Iio Sōgi (1421-1502), better known simply as "Sōgi," was greatest master of the renga style of Japanese linked-verse poetry.

Born to a humble family in Omi province, Sōgi took up Zen Buddhism as a young man, and became a monk at the Shokokuji temple in Kyoto. In his spare time he took up poetry as a hobby, and received training from some of the best poets of the age.

By his mid-30's, Sōgi had surpassed all his teachers in ability, and his poems were so elegant that he was able to quit monkery and support himself as a professional wandering poet.

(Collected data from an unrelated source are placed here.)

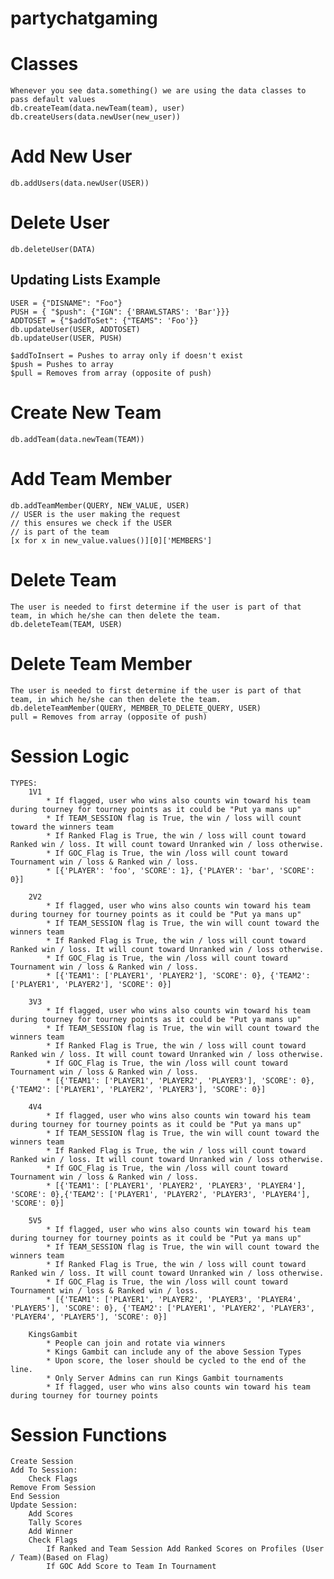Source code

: # partychatgaming

# Classes 
    Whenever you see data.something() we are using the data classes to pass default values
    db.createTeam(data.newTeam(team), user)
    db.createUsers(data.newUser(new_user))

# Add New User
    db.addUsers(data.newUser(USER))

# Delete User
    db.deleteUser(DATA)

## Updating Lists Example
    USER = {"DISNAME": "Foo"}
    PUSH = { "$push": {"IGN": {'BRAWLSTARS': 'Bar'}}}
    ADDTOSET = {"$addToSet": {"TEAMS": 'Foo'}}
    db.updateUser(USER, ADDTOSET)
    db.updateUser(USER, PUSH)

    $addToInsert = Pushes to array only if doesn't exist
    $push = Pushes to array
    $pull = Removes from array (opposite of push)

# Create New Team
    db.addTeam(data.newTeam(TEAM))

# Add Team Member
    db.addTeamMember(QUERY, NEW_VALUE, USER)
    // USER is the user making the request
    // this ensures we check if the USER
    // is part of the team
    [x for x in new_value.values()][0]['MEMBERS']

# Delete Team
    The user is needed to first determine if the user is part of that team, in which he/she can then delete the team.
    db.deleteTeam(TEAM, USER)

# Delete Team Member
    The user is needed to first determine if the user is part of that team, in which he/she can then delete the team.
    db.deleteTeamMember(QUERY, MEMBER_TO_DELETE_QUERY, USER)
    pull = Removes from array (opposite of push)



# Session Logic
    TYPES:
        1V1
            * If flagged, user who wins also counts win toward his team during tourney for tourney points as it could be "Put ya mans up"
            * If TEAM_SESSION flag is True, the win / loss will count toward the winners team
            * If Ranked Flag is True, the win / loss will count toward Ranked win / loss. It will count toward Unranked win / loss otherwise.
            * If GOC_Flag is True, the win /loss will count toward Tournament win / loss & Ranked win / loss. 
            * [{'PLAYER': 'foo', 'SCORE': 1}, {'PLAYER': 'bar', 'SCORE': 0}]

        2V2
            * If flagged, user who wins also counts win toward his team during tourney for tourney points as it could be "Put ya mans up"
            * If TEAM_SESSION flag is True, the win will count toward the winners team 
            * If Ranked Flag is True, the win / loss will count toward Ranked win / loss. It will count toward Unranked win / loss otherwise.
            * If GOC_Flag is True, the win /loss will count toward Tournament win / loss & Ranked win / loss. 
            * [{'TEAM1': ['PLAYER1', 'PLAYER2'], 'SCORE': 0}, {'TEAM2': ['PLAYER1', 'PLAYER2'], 'SCORE': 0}]

        3V3
            * If flagged, user who wins also counts win toward his team during tourney for tourney points as it could be "Put ya mans up"
            * If TEAM_SESSION flag is True, the win will count toward the winners team
            * If Ranked Flag is True, the win / loss will count toward Ranked win / loss. It will count toward Unranked win / loss otherwise.
            * If GOC_Flag is True, the win /loss will count toward Tournament win / loss & Ranked win / loss. 
            * [{'TEAM1': ['PLAYER1', 'PLAYER2', 'PLAYER3'], 'SCORE': 0}, {'TEAM2': ['PLAYER1', 'PLAYER2', 'PLAYER3'], 'SCORE': 0}]

        4V4
            * If flagged, user who wins also counts win toward his team during tourney for tourney points as it could be "Put ya mans up" 
            * If TEAM_SESSION flag is True, the win will count toward the winners team
            * If Ranked Flag is True, the win / loss will count toward Ranked win / loss. It will count toward Unranked win / loss otherwise.
            * If GOC_Flag is True, the win /loss will count toward Tournament win / loss & Ranked win / loss. 
            * [{'TEAM1': ['PLAYER1', 'PLAYER2', 'PLAYER3', 'PLAYER4'], 'SCORE': 0},{'TEAM2': ['PLAYER1', 'PLAYER2', 'PLAYER3', 'PLAYER4'], 'SCORE': 0}]

        5V5
            * If flagged, user who wins also counts win toward his team during tourney for tourney points as it could be "Put ya mans up" 
            * If TEAM_SESSION flag is True, the win will count toward the winners team
            * If Ranked Flag is True, the win / loss will count toward Ranked win / loss. It will count toward Unranked win / loss otherwise.
            * If GOC_Flag is True, the win /loss will count toward Tournament win / loss & Ranked win / loss. 
            * [{'TEAM1': ['PLAYER1', 'PLAYER2', 'PLAYER3', 'PLAYER4', 'PLAYER5'], 'SCORE': 0}, {'TEAM2': ['PLAYER1', 'PLAYER2', 'PLAYER3', 'PLAYER4', 'PLAYER5'], 'SCORE': 0}]

        KingsGambit
            * People can join and rotate via winners
            * Kings Gambit can include any of the above Session Types
            * Upon score, the loser should be cycled to the end of the line. 
            * Only Server Admins can run Kings Gambit tournaments
            * If flagged, user who wins also counts win toward his team during tourney for tourney points

# Session Functions
    Create Session
    Add To Session:
        Check Flags
    Remove From Session
    End Session
    Update Session:
        Add Scores
        Tally Scores
        Add Winner
        Check Flags
            If Ranked and Team Session Add Ranked Scores on Profiles (User / Team)(Based on Flag)
            If GOC Add Score to Team In Tournament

Sōgi spent the next 40 years wandering Japan, alternating between stints in Kyoto and long sojourns to the provinces. His reputation grew and grew, and far from the typical image of a wandering monk he was treated like a rock star everywhere he went, feted by admiring nobles in the capital and by awestruck provincial lords on his journeys further afield.

By every measure, he was the greatest and most famous poet of his age, and his legacy has not dimmed with time. Sōgi himself compiled many collections of his own "greatest hits" of poetry, and in his own estimation these were mostly artful renditions of stylized aristocratic poetry forms, but his modern reputation rests more heavily on some of the simpler verses he jotted down in quieter moments of contemplation.

Over his lifetime, Sōgi produced over 90 works of poetry, essays, diaries, edited anthologies, poetry manuals, and poetry criticism. Today his two most famous works are "Three Poets at Minase" (Minase sangin hyakuin, 1488) and "Three Poets at Yuyama" (Yuyama sangin hyakuin, 1491). In both cases, Sōgi oversaw a group of three poets alternating in turn to provide stanzas for a 100-stanza renga poem. Both poems abound with sprightly imagery, artful turns of phrase, and clever linkages to the previous line.

Sōgi is also remembered for a diary he wrote on a 1480 journey to Kyushu (Tsukushi michi no ki - “A Diary on the Road to Kyushu”), and a memoir he wrote just prior to his death in 1502, "Sōgi Alone."